Seketika gusar menambah oktaf gemuruh di dada. Aku terpaksa bersikap cuek untuk membendungnya. Aku tahu ia kecewa, tapi apa boleh buat. Mungkin kami harus seperti ini. 


***


Sesuai permintaan Farah, akhirnya hari yang ditentukan datang. Kami sekeluarga bersama Silmi pergi ke tempat wisata di Tanuhi. Lagi gemuruh bertalu-talu di dada. Aku jadi ragu, bisakah aku menganggapnya hanya sebagai teman. Aku sangsi. Terlebih lagi melihat sikap Fahri yang juga menyukainya. Naluriku semakin memberontak. 

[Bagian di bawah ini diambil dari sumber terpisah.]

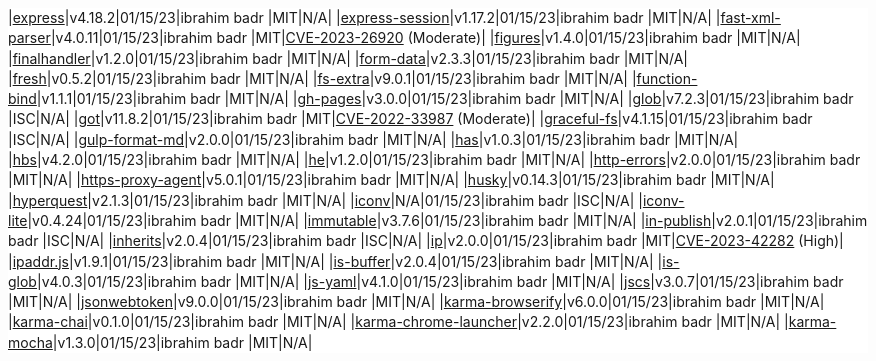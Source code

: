 |[express](https://www.npmjs.com/express)|v4.18.2|01/15/23|ibrahim badr |MIT|N/A|
|[express-session](https://www.npmjs.com/express-session)|v1.17.2|01/15/23|ibrahim badr |MIT|N/A|
|[fast-xml-parser](https://www.npmjs.com/fast-xml-parser)|v4.0.11|01/15/23|ibrahim badr |MIT|[CVE-2023-26920](https://github.com/advisories/GHSA-x3cc-x39p-42qx) (Moderate)|
|[figures](https://www.npmjs.com/figures)|v1.4.0|01/15/23|ibrahim badr |MIT|N/A|
|[finalhandler](https://www.npmjs.com/finalhandler)|v1.2.0|01/15/23|ibrahim badr |MIT|N/A|
|[form-data](https://www.npmjs.com/form-data)|v2.3.3|01/15/23|ibrahim badr |MIT|N/A|
|[fresh](https://www.npmjs.com/fresh)|v0.5.2|01/15/23|ibrahim badr |MIT|N/A|
|[fs-extra](https://www.npmjs.com/fs-extra)|v9.0.1|01/15/23|ibrahim badr |MIT|N/A|
|[function-bind](https://www.npmjs.com/function-bind)|v1.1.1|01/15/23|ibrahim badr |MIT|N/A|
|[gh-pages](https://www.npmjs.com/gh-pages)|v3.0.0|01/15/23|ibrahim badr |MIT|N/A|
|[glob](https://www.npmjs.com/glob)|v7.2.3|01/15/23|ibrahim badr |ISC|N/A|
|[got](https://www.npmjs.com/got)|v11.8.2|01/15/23|ibrahim badr |MIT|[CVE-2022-33987](https://github.com/advisories/GHSA-pfrx-2q88-qq97) (Moderate)|
|[graceful-fs](https://www.npmjs.com/graceful-fs)|v4.1.15|01/15/23|ibrahim badr |ISC|N/A|
|[gulp-format-md](https://www.npmjs.com/gulp-format-md)|v2.0.0|01/15/23|ibrahim badr |MIT|N/A|
|[has](https://www.npmjs.com/has)|v1.0.3|01/15/23|ibrahim badr |MIT|N/A|
|[hbs](https://www.npmjs.com/hbs)|v4.2.0|01/15/23|ibrahim badr |MIT|N/A|
|[he](https://www.npmjs.com/he)|v1.2.0|01/15/23|ibrahim badr |MIT|N/A|
|[http-errors](https://www.npmjs.com/http-errors)|v2.0.0|01/15/23|ibrahim badr |MIT|N/A|
|[https-proxy-agent](https://www.npmjs.com/https-proxy-agent)|v5.0.1|01/15/23|ibrahim badr |MIT|N/A|
|[husky](https://www.npmjs.com/husky)|v0.14.3|01/15/23|ibrahim badr |MIT|N/A|
|[hyperquest](https://www.npmjs.com/hyperquest)|v2.1.3|01/15/23|ibrahim badr |MIT|N/A|
|[iconv](https://www.npmjs.com/iconv)|N/A|01/15/23|ibrahim badr |ISC|N/A|
|[iconv-lite](https://www.npmjs.com/iconv-lite)|v0.4.24|01/15/23|ibrahim badr |MIT|N/A|
|[immutable](https://www.npmjs.com/immutable)|v3.7.6|01/15/23|ibrahim badr |MIT|N/A|
|[in-publish](https://www.npmjs.com/in-publish)|v2.0.1|01/15/23|ibrahim badr |ISC|N/A|
|[inherits](https://www.npmjs.com/inherits)|v2.0.4|01/15/23|ibrahim badr |ISC|N/A|
|[ip](https://www.npmjs.com/ip)|v2.0.0|01/15/23|ibrahim badr |MIT|[CVE-2023-42282](https://github.com/advisories/GHSA-78xj-cgh5-2h22) (High)|
|[ipaddr.js](https://www.npmjs.com/ipaddr.js)|v1.9.1|01/15/23|ibrahim badr |MIT|N/A|
|[is-buffer](https://www.npmjs.com/is-buffer)|v2.0.4|01/15/23|ibrahim badr |MIT|N/A|
|[is-glob](https://www.npmjs.com/is-glob)|v4.0.3|01/15/23|ibrahim badr |MIT|N/A|
|[js-yaml](https://www.npmjs.com/js-yaml)|v4.1.0|01/15/23|ibrahim badr |MIT|N/A|
|[jscs](https://www.npmjs.com/jscs)|v3.0.7|01/15/23|ibrahim badr |MIT|N/A|
|[jsonwebtoken](https://www.npmjs.com/jsonwebtoken)|v9.0.0|01/15/23|ibrahim badr |MIT|N/A|
|[karma-browserify](https://www.npmjs.com/karma-browserify)|v6.0.0|01/15/23|ibrahim badr |MIT|N/A|
|[karma-chai](https://www.npmjs.com/karma-chai)|v0.1.0|01/15/23|ibrahim badr |MIT|N/A|
|[karma-chrome-launcher](https://www.npmjs.com/karma-chrome-launcher)|v2.2.0|01/15/23|ibrahim badr |MIT|N/A|
|[karma-mocha](https://www.npmjs.com/karma-mocha)|v1.3.0|01/15/23|ibrahim badr |MIT|N/A|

Berkali-kali kuucapkan doa agar Allah menenangkan hatiku dan melindungi kami dari fitnah. 

Namun, seberapa pun kuatnya menahan diri, ada kalanya aku lengah. Diam-diam aku mengamatinya. Bagai oase di tengah sahara. Rinduku sedikit terobati. 

Aku lihat ia tergoda dengan dengan kejernihan airnya. Tetapi ia menahan diri agar tidak menceburkan diri ke kolam. Aku yakin, ia tahu bahwa perempuan mukmin dilarang mandi di pemandian umum, terlebih lagi di tempat terbuka seperti ini. Aku lega, dengan pengetahuan agama, ia bisa melindungi dirinya sendiri.

Aku tak bisa menahan cemburu ketika Fahri diam-diam mengikutinya. Apa yang mereka lakukan di atas paviliun sana? Hatiku sedikit lega, melihat mereka turun dan sepertinya Silmi berusaha menghindar. 

Aku tak bisa menahan senyum ketika melihatnya memainkan air. Lalu diam-diam Farah mendekatinya dari belakang. Ternyata mereka masih saja kekanak-kanakan. Iya, mereka sama-sama perempuan. Persahabatan mereka tidak ada batas dan lekang oleh waktu, sangat berbeda denganku. 

Aku terlambat menyadarinya kalau ternyata itu berbahaya buat Silmi posisinya di bibir kolam. 

"Duaarrr."

Benar saja. Keterkejutan membuatnya hilang keseimbangan dan terjatuh. Sesaat aku tertawa oleh tingkah mereka. 

Tidak. Ada yang aneh dengan Farah, tapi bukan waktu yang tepat memikirkannya. Aku panik saat menyadari ia tidak bisa berenang.  Panik bercampur takut ketika melihatnya berjuang muncul ke permukaan untuk meminta pertolongan.

Aku berlari ke arah kolam dan langsung menceburkan diri. 

Aku langsung meraih tubuhnya, mengangkatnya  dan menaruhnya ke bibir kolam. Ia terbatuk-batuk. Mungkin karena sudah banyak tertelan air. Napasnya juga tidak teratur. 

Aku naik dan berjongkok di sampingnya.

"Kau tidak apa-apa," tanyaku dengan napas tersengal-sengal.